Saved data entries
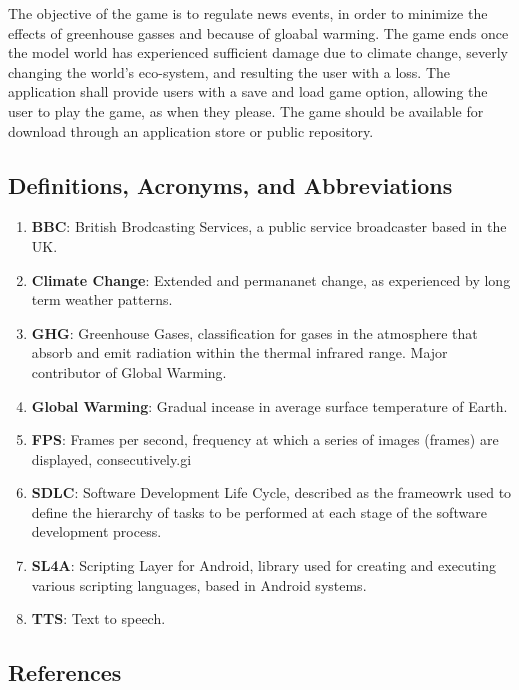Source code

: \documentclass[]{article}
\begin{document}
The objective of the game is to regulate news events, in order to minimize the effects of greenhouse gasses and because of gloabal warming. The game ends once the model world has experienced sufficient damage due to climate change, severly changing the world's eco-system, and resulting the user with a loss. The application shall provide users with a save and load game option, allowing the user to play the game, as when they please. The game should be available for download through an application store or public repository.	

\subsection{Definitions, Acronyms, and Abbreviations}
\label{sub:definitions_acronyms_and_abbreviations}
\begin{enumerate}
\item \textbf{BBC}: British Brodcasting Services, a public service broadcaster based in the UK.
\item \textbf{Climate Change}: Extended and permananet change, as experienced by long term weather patterns.
\item \textbf{GHG}: Greenhouse Gases, classification for gases in the atmosphere that absorb and emit radiation within the thermal infrared range. Major contributor of Global Warming.
\item \textbf{Global Warming}: Gradual incease in average surface temperature of Earth.
\item\textbf{FPS}: Frames per second,  frequency at which a series of images (frames) are displayed, consecutively.gi
\item \textbf{SDLC}: Software Development Life Cycle, described as the frameowrk used to define the hierarchy of tasks to be performed at each stage of the software development process.
\item \textbf{SL4A}:  Scripting Layer for Android, library used for creating and executing various scripting languages, based in Android systems.
\item \textbf{TTS}: Text to speech.
\end{enumerate}

\subsection{References}
\label{sub:references}


\end{document}
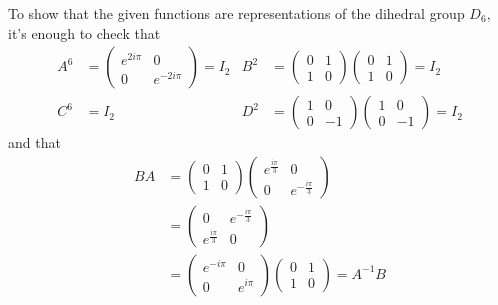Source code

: \begin{solution}
To show that the given functions are representations of the dihedral group \(D_6\), it's enough to check that
\begin{align*}
    A^6 &= \begin{pmatrix}
        e^{2 i \pi} & 0 \\
        0 & e^{- 2 i \pi}
    \end{pmatrix} = I_2
    &
    B^2 &= \begin{pmatrix}
        0 & 1 \\
        1 & 0
    \end{pmatrix}
    \begin{pmatrix}
        0 & 1 \\
        1 & 0
    \end{pmatrix}
    = I_2 \\[0.5em]
    C^6 &= I_2
    &
    D^2 &= \begin{pmatrix}
        1 & 0 \\
        0 & -1
    \end{pmatrix}
    \begin{pmatrix}
        1 & 0 \\
        0 & -1
    \end{pmatrix} = I_2
\end{align*}
and that
\begin{align*}
    BA &= \begin{pmatrix}
        0 & 1 \\
        1 & 0
    \end{pmatrix}
    \begin{pmatrix}
        e^{\frac{i \pi}{3}} & 0 \\
        0 & e^{-\frac{i \pi}{3}}
    \end{pmatrix} \\
    &= \begin{pmatrix}
        0 & e^{-\frac{i \pi}{3}} \\
        e^{\frac{i \pi}{3}} & 0
    \end{pmatrix} \\
    &= \begin{pmatrix}
        e^{-i \pi} & 0 \\
        0 & e^{i \pi}
    \end{pmatrix}
    \begin{pmatrix}
        0 & 1 \\
        1 & 0
    \end{pmatrix}
    = A^{-1} B
\end{align*}

\end{solution}
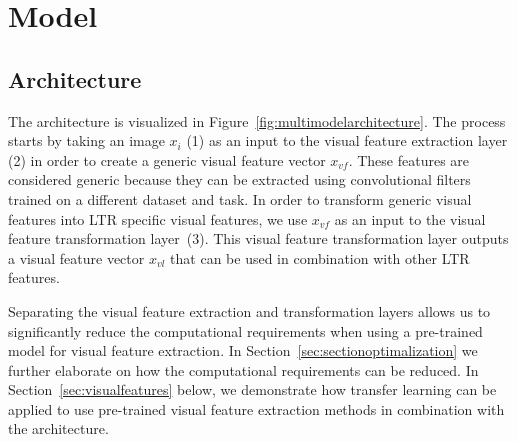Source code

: 
\section{\protect\modelname{} Model}

\subsection{Architecture} \label{sec:multimodal}
The \modelname{} architecture is visualized in Figure~\ref{fig:multimodelarchitecture}. 
The process starts by taking an image $x_i$ (1) as an input to the visual feature extraction layer (2) in order to create a generic visual feature vector $x_{vf}$. 
These features are considered generic because they can be extracted using convolutional filters trained on a different dataset and task. 
In order to transform generic visual features into \ac{LTR} specific visual features, we use $x_{vf}$ as an input to the visual feature transformation layer~(3).
This visual feature transformation layer outputs a visual feature vector $x_{vl}$ that can be used in combination with other \ac{LTR} features. 

Separating the visual feature extraction and transformation layers allows us to significantly reduce the computational requirements when using a pre-trained model for visual feature extraction. 
In Section~\ref{sec:sectionoptimalization} we further elaborate on how the computational requirements can be reduced.
In Section~\ref{sec:visualfeatures} below, we demonstrate how transfer learning can be applied to use pre-trained visual feature extraction methods in combination with the \modelname{} architecture.


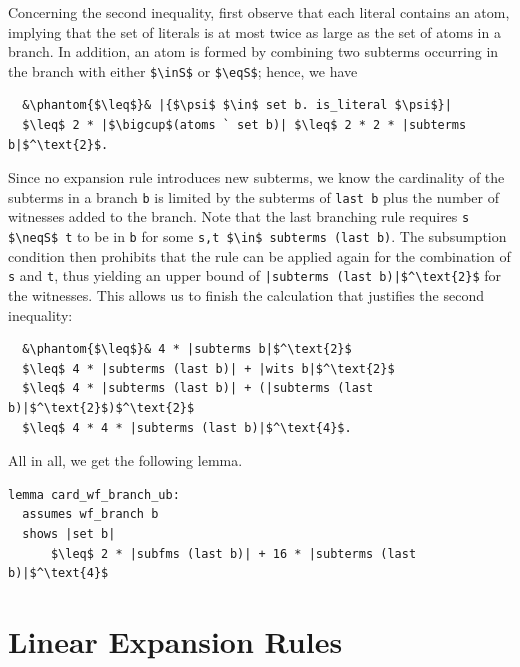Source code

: \documentclass[runningheads]{llncs}
\newcommand{\inS}{\in_\text{s}}
\newcommand{\eqS}{=_\text{s}}
\newcommand{\neqS}{\neq_\text{s}}
\begin{document}
Concerning the second inequality, first observe that each literal contains an atom, implying that the set of literals is at most twice as large as the set of atoms in a branch. 
In addition, an atom is formed by combining two subterms occurring in the branch with either \lstinline!$\inS$! or \lstinline!$\eqS$!;
hence, we have
\begin{lstlisting}
  &\phantom{$\leq$}& |{$\psi$ $\in$ set b. is_literal $\psi$}|
  $\leq$ 2 * |$\bigcup$(atoms ` set b)| $\leq$ 2 * 2 * |subterms b|$^\text{2}$.
\end{lstlisting}
Since no expansion rule introduces new subterms, we know the cardinality of the subterms in a branch \lstinline!b! is limited by the subterms of \lstinline!last b! plus the number of witnesses added to the branch.
Note that the last branching rule requires \lstinline!s $\neqS$ t! to be in \lstinline!b! for some \lstinline!s,t $\in$ subterms (last b)!.
The subsumption condition then prohibits that the rule can be applied again for the combination of \lstinline!s! and \lstinline!t!, thus yielding an upper bound of \lstinline!|subterms (last b)|$^\text{2}$! for the witnesses.
This allows us to finish the calculation that justifies the second inequality:
\begin{lstlisting}
  &\phantom{$\leq$}& 4 * |subterms b|$^\text{2}$
  $\leq$ 4 * |subterms (last b)| + |wits b|$^\text{2}$
  $\leq$ 4 * |subterms (last b)| + (|subterms (last b)|$^\text{2}$)$^\text{2}$
  $\leq$ 4 * 4 * |subterms (last b)|$^\text{4}$.
\end{lstlisting}
All in all, we get the following lemma.
\begin{lstlisting}
lemma card_wf_branch_ub:
  assumes wf_branch b
  shows |set b|
      $\leq$ 2 * |subfms (last b)| + 16 * |subterms (last b)|$^\text{4}$
\end{lstlisting}

\clearpage
\section{Linear Expansion Rules\label{appendix:linear_rules}}
\end{document}
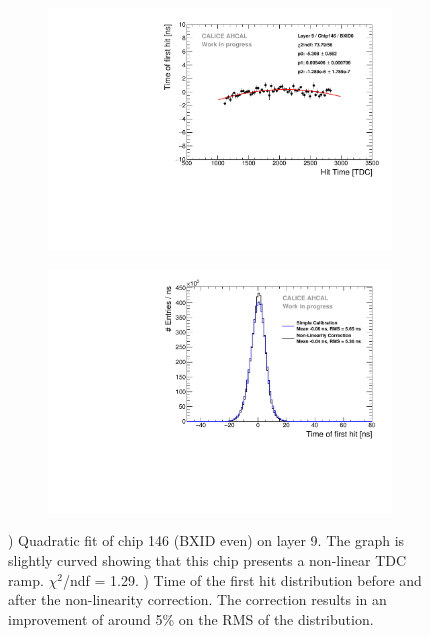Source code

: \documentclass{JINST}
\begin{document}
\begin{figure}[htbp!]
  \begin{subfigure}[t]{0.49\textwidth}
    \centering
    \includegraphics[width=1\linewidth]{fig/LinearityCorrection_Module09_Chip146_BXID0.pdf}
    \caption{} \label{fig:NLCorr}
  \end{subfigure}
  \hfill
  \begin{subfigure}[t]{0.49\textwidth}
    \centering
    \includegraphics[width=1\linewidth]{fig/Timing_AHCAL_LinCorrection.pdf}
    \caption{} \label{fig:TimingNLCorr}
  \end{subfigure}
  \caption{) Quadratic fit of chip 146 (BXID even) on layer 9. The graph is slightly curved showing that this chip presents a non-linear TDC ramp. $\chi^{2}$/ndf = 1.29. ) Time of the first hit distribution before and after the non-linearity correction. The correction results in an improvement of around 5\% on the RMS of the distribution.}
\end{figure}
\end{document}
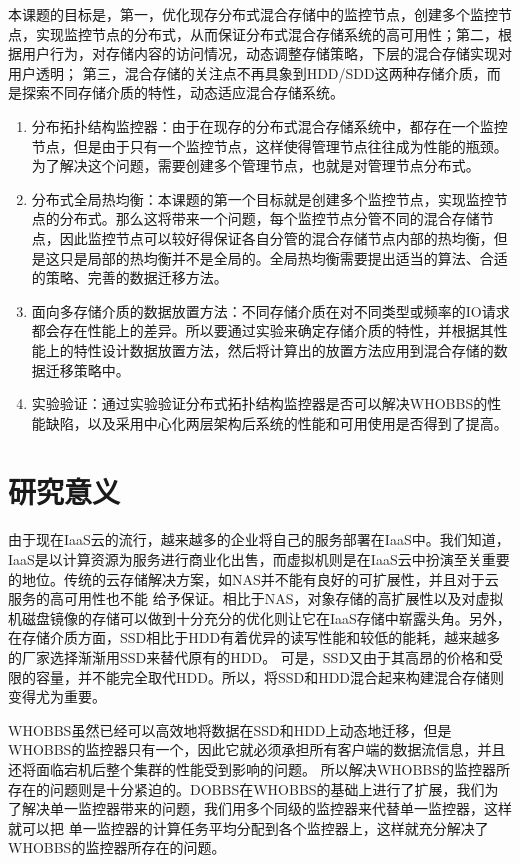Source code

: 本课题的目标是，第一，优化现存分布式混合存储中的监控节点，创建多个监控节点，实现监控节点的分布式，从而保证分布式混合存储系统的高可用性；第二，根据用户行为，对存储内容的访问情况，动态调整存储策略，下层的混合存储实现对用户透明；
第三，混合存储的关注点不再具象到HDD/SDD这两种存储介质，而是探索不同存储介质的特性，动态适应混合存储系统。

\begin{enumerate}[noitemsep,topsep=0pt,parsep=0pt,partopsep=0pt]
	\item 分布拓扑结构监控器：由于在现存的分布式混合存储系统中，都存在一个监控节点，但是由于只有一个监控节点，这样使得管理节点往往成为性能的瓶颈。为了解决这个问题，需要创建多个管理节点，也就是对管理节点分布式。
	\item 分布式全局热均衡：本课题的第一个目标就是创建多个监控节点，实现监控节点的分布式。那么这将带来一个问题，每个监控节点分管不同的混合存储节点，因此监控节点可以较好得保证各自分管的混合存储节点内部的热均衡，但是这只是局部的热均衡并不是全局的。全局热均衡需要提出适当的算法、合适的策略、完善的数据迁移方法。	
	\item 面向多存储介质的数据放置方法：不同存储介质在对不同类型或频率的IO请求都会存在性能上的差异。所以要通过实验来确定存储介质的特性，并根据其性能上的特性设计数据放置方法，然后将计算出的放置方法应用到混合存储的数据迁移策略中。
	\item 实验验证：通过实验验证分布式拓扑结构监控器是否可以解决WHOBBS的性能缺陷，以及采用中心化两层架构后系统的性能和可用使用是否得到了提高。
\end{enumerate}

\section{研究意义}
由于现在IaaS云的流行，越来越多的企业将自己的服务部署在IaaS中。我们知道，IaaS是以计算资源为服务进行商业化出售，而虚拟机则是在IaaS云中扮演至关重要的地位。传统的云存储解决方案，如NAS并不能有良好的可扩展性，并且对于云服务的高可用性也不能
给予保证。相比于NAS，对象存储的高扩展性以及对虚拟机磁盘镜像的存储可以做到十分充分的优化则让它在IaaS存储中崭露头角。另外，在存储介质方面，SSD相比于HDD有着优异的读写性能和较低的能耗，越来越多的厂家选择渐渐用SSD来替代原有的HDD。
可是，SSD又由于其高昂的价格和受限的容量，并不能完全取代HDD。所以，将SSD和HDD混合起来构建混合存储则变得尤为重要。

WHOBBS虽然已经可以高效地将数据在SSD和HDD上动态地迁移，但是WHOBBS的监控器只有一个，因此它就必须承担所有客户端的数据流信息，并且还将面临宕机后整个集群的性能受到影响的问题。
所以解决WHOBBS的监控器所存在的问题则是十分紧迫的。DOBBS在WHOBBS的基础上进行了扩展，我们为了解决单一监控器带来的问题，我们用多个同级的监控器来代替单一监控器，这样就可以把
单一监控器的计算任务平均分配到各个监控器上，这样就充分解决了WHOBBS的监控器所存在的问题。

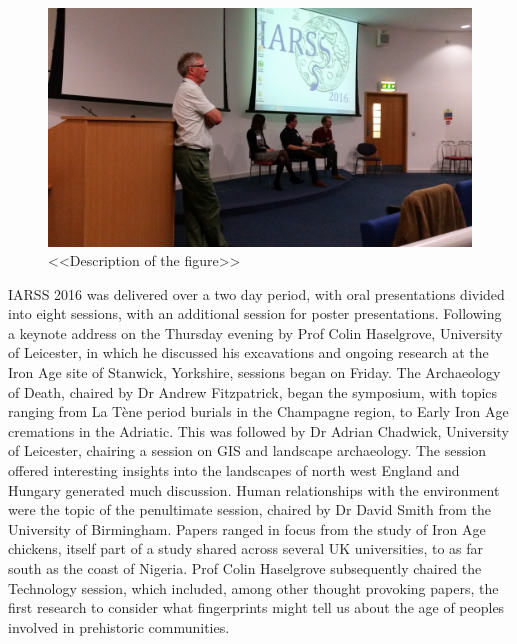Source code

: \documentclass[ngerman,english]{ijsra}
\begin{document}
\begin{figure}
\centering
\includegraphics[width=\linewidth]{figures/IARSS_Session}
\caption{<<Description of the figure>>}
\label{fig:IARSS_Session}
\end{figure} 

IARSS 2016 was delivered over a two day period, with oral presentations divided into eight sessions, with an additional session for poster presentations. Following a keynote address on the Thursday evening by Prof Colin Haselgrove, University of Leicester, in which he discussed his excavations and ongoing research at the Iron Age site of Stanwick, Yorkshire, sessions began on Friday. The Archaeology of Death, chaired by Dr Andrew Fitzpatrick, began the symposium, with topics ranging from La Tène period burials in the Champagne region, to Early Iron Age cremations in the Adriatic. This was followed by Dr Adrian Chadwick, University of Leicester, chairing a session on GIS and landscape archaeology. The session offered interesting insights into the landscapes of north west England and Hungary generated much discussion. Human relationships with the environment were the topic of the penultimate session, chaired by Dr David Smith from the University of Birmingham. Papers ranged in focus from the study of Iron Age chickens, itself part of a study shared across several UK universities, to as far south as the coast of Nigeria. Prof Colin Haselgrove subsequently chaired the Technology session, which included, among other thought provoking papers, the first research to consider what fingerprints might tell us about the age of peoples involved in prehistoric communities.
\end{document}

TASK TO CARRY OUT >> Only the lines above starting with the line with "assumes wf_branch b" and going on through the line with "由于现在IaaS云的流行，越" belong in the answer; repeat them exactly, minus any picture.

ANSWER TO THIS PROBLEM >>
  assumes wf_branch b
  shows |set b|
      $\leq$ 2 * |subfms (last b)| + 16 * |subterms (last b)|$^\text{4}$
\end{lstlisting}

\clearpage
\section{Linear Expansion Rules\label{appendix:linear_rules}}
\end{document}
Source code

: \documentclass{JINST}
\begin{document}
\begin{figure}[htbp!]
  \begin{subfigure}[t]{0.49\textwidth}
    \centering
    \includegraphics[width=1\linewidth]{fig/LinearityCorrection_Module09_Chip146_BXID0.pdf}
    \caption{} \label{fig:NLCorr}
  \end{subfigure}
  \hfill
  \begin{subfigure}[t]{0.49\textwidth}
    \centering
    \includegraphics[width=1\linewidth]{fig/Timing_AHCAL_LinCorrection.pdf}
    \caption{} \label{fig:TimingNLCorr}
  \end{subfigure}
  \caption{) Quadratic fit of chip 146 (BXID even) on layer 9. The graph is slightly curved showing that this chip presents a non-linear TDC ramp. $\chi^{2}$/ndf = 1.29. ) Time of the first hit distribution before and after the non-linearity correction. The correction results in an improvement of around 5\% on the RMS of the distribution.}
\end{figure}
\end{document}
Source code

: 本课题的目标是，第一，优化现存分布式混合存储中的监控节点，创建多个监控节点，实现监控节点的分布式，从而保证分布式混合存储系统的高可用性；第二，根据用户行为，对存储内容的访问情况，动态调整存储策略，下层的混合存储实现对用户透明；
第三，混合存储的关注点不再具象到HDD/SDD这两种存储介质，而是探索不同存储介质的特性，动态适应混合存储系统。

\begin{enumerate}[noitemsep,topsep=0pt,parsep=0pt,partopsep=0pt]
	\item 分布拓扑结构监控器：由于在现存的分布式混合存储系统中，都存在一个监控节点，但是由于只有一个监控节点，这样使得管理节点往往成为性能的瓶颈。为了解决这个问题，需要创建多个管理节点，也就是对管理节点分布式。
	\item 分布式全局热均衡：本课题的第一个目标就是创建多个监控节点，实现监控节点的分布式。那么这将带来一个问题，每个监控节点分管不同的混合存储节点，因此监控节点可以较好得保证各自分管的混合存储节点内部的热均衡，但是这只是局部的热均衡并不是全局的。全局热均衡需要提出适当的算法、合适的策略、完善的数据迁移方法。	
	\item 面向多存储介质的数据放置方法：不同存储介质在对不同类型或频率的IO请求都会存在性能上的差异。所以要通过实验来确定存储介质的特性，并根据其性能上的特性设计数据放置方法，然后将计算出的放置方法应用到混合存储的数据迁移策略中。
	\item 实验验证：通过实验验证分布式拓扑结构监控器是否可以解决WHOBBS的性能缺陷，以及采用中心化两层架构后系统的性能和可用使用是否得到了提高。
\end{enumerate}

\section{研究意义}
由于现在IaaS云的流行，越来越多的企业将自己的服务部署在IaaS中。我们知道，IaaS是以计算资源为服务进行商业化出售，而虚拟机则是在IaaS云中扮演至关重要的地位。传统的云存储解决方案，如NAS并不能有良好的可扩展性，并且对于云服务的高可用性也不能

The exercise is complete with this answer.